State v. Labinski, 188 N.C. App. 120 (2008)

Jan. 15, 2008 · North Carolina Court of Appeals · No. COA06-1617
188 N.C. App. 120

STATE OF NORTH CAROLINA, Plaintiff v. TARA NICOLE LABINSKI, Defendant

No. COA06-1617

(Filed 15 January 2008)

1. Appeal and Error— appellate rules violations — standard of review — citation of authority

Defendant violated Appellate Rule 28(b)(6) by neither stating the standard of review nor citing authority supporting a standard of review; however, defendant substantially complied with other aspects of the Rules of Appellate Procedure and her appeal was not dismissed. Defendant’s counsel was ordered to pay printing costs.

2. Bail and Pretrial Release— pretrial release denied — violation of statutory right — not prejudicial

Defendant’s pretrial motion to dismiss a DWI charge was properly denied where the magistrate substantially violated defendant’s statutory right to pretrial release, but defendant did not demonstrate any prejudice to the preparation of her defense. *121Although defendant argued that she lost the opportunity to gather evidence by having friends and family observe her and form opinions as to her condition following her arrest, she was not denied access to friends and family, she was informed of her right to have a witness present for the intoxilyzor test but did not request one, and she had full access to a telephone and made several calls.

Appeal by defendant from order entered 12 September 2006 nunc pro tunc 21 June 2006 by Judge William C. Griffin, Jr., in Pitt County Superior Court. Heard in the Court of Appeals 23 August 2007.

Attorney General Roy A. Cooper, III, by Assistant Attorney General John W. Congleton, for the State.

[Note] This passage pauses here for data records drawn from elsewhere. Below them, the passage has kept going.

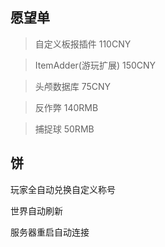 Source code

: ## 愿望单

> 自定义板报插件 110CNY    

> ItemAdder(游玩扩展) 150CNY    

> 头颅数据库 75CNY    

> 反作弊 140RMB    

> 捕捉球 50RMB    

## 饼

玩家全自动兑换自定义称号

世界自动刷新

服务器重启自动连接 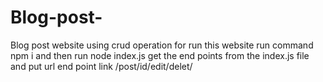 # Blog-post-
Blog post website using crud operation for run this website run command npm i and then run node index.js get the end points from the index.js file and put url end point 
link /post/id/edit/delet/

The Robinson Law Firm, PA., by Leslie S. Robinson, for defendant-appellant.

STROUD, Judge.

Defendant appeals from the trial court’s order denying her pretrial motion to dismiss a charge of driving while impaired (DWI). Defendant’s pretrial motion to dismiss was made pursuant to State v. Knoll, 322 N.C. 535, 369 S.E.2d 558 (1988), on the grounds that she was irreparably prejudiced in the preparation of her defense by the denial of her statutory right to timely pretrial release. Because we conclude that defendant has failed to show any violation of her statutory rights caused prejudice in the preparation of her defense, we affirm.

I. Rule Violation

[1] We first note that defendant failed to comply with N.C.R. App. P. 28(b)(6) which provides that the brief shall contain “a concise statement of the applicable standard(s) of review for each question presented ... and the statement of applicable standard(s) of review shall contain citations of the authorities upon which the appellant relies.” N.C.R. App. P. 28(b)(6). Defendant has neither stated the standard of review nor cited any authority supporting any standard of review. However, given defendant’s substantial compliance with other aspects of the Rules of Appellate Procedure, we find that this violation of Rule 28(b)(6) does not justify dismissal of this appeal. “[E]very violation of the rules does not require dismissal of the appeal or the issue, although some other sanction may be appropriate, pur*122suant to Rule 25(b) or Rule 34 of the Rules of Appellate Procedure.” State v. Hart, 361 N.C. 309, 311, 644 S.E.2d 201, 202 (2007). Pursuant to N.C.R. App. P. 25(b), we order defendant’s counsel to pay the printing costs of this appeal. See Caldwell v. Branch, 181 N.C. App. 107, 110-11, 638 S.E.2d 552, 555 (2007). We therefore respectfully instruct the Clerk of this Court to enter an order accordingly.

II. Factual Background

On 21 July 2005, defendant was operating a motor vehicle when she was stopped by Officer Styron and then arrested and charged with driving while impaired, in violation of N.C. Gen. Stat. § 20-138.1. Officer Styron transported defendant to the Pitt County Detention Center (PCDC) to administer an intoxilyzer test. During transport, defendant had her cell phone in the patrol car and she text-messaged her friend Brian Anderson to let him know she was in trouble. Upon arrival at the PCDC, Officer Styron, who is a certified chemical analyst, advised defendant of her intoxilyzer rights, including her right to have a witness present when the intoxilyzer test was administered, except that the test would not be delayed for more than 30 minutes for that purpose. Defendant chose not to exercise her right to have a witness present and made no efforts to make a phone call prior to the test administration. Defendant submitted to the Intoxilyzer 5000 test twice, at 3:00 a.m. and 3:01 a.m. The lower of the two tests indicated a blood alcohol concentration of .08.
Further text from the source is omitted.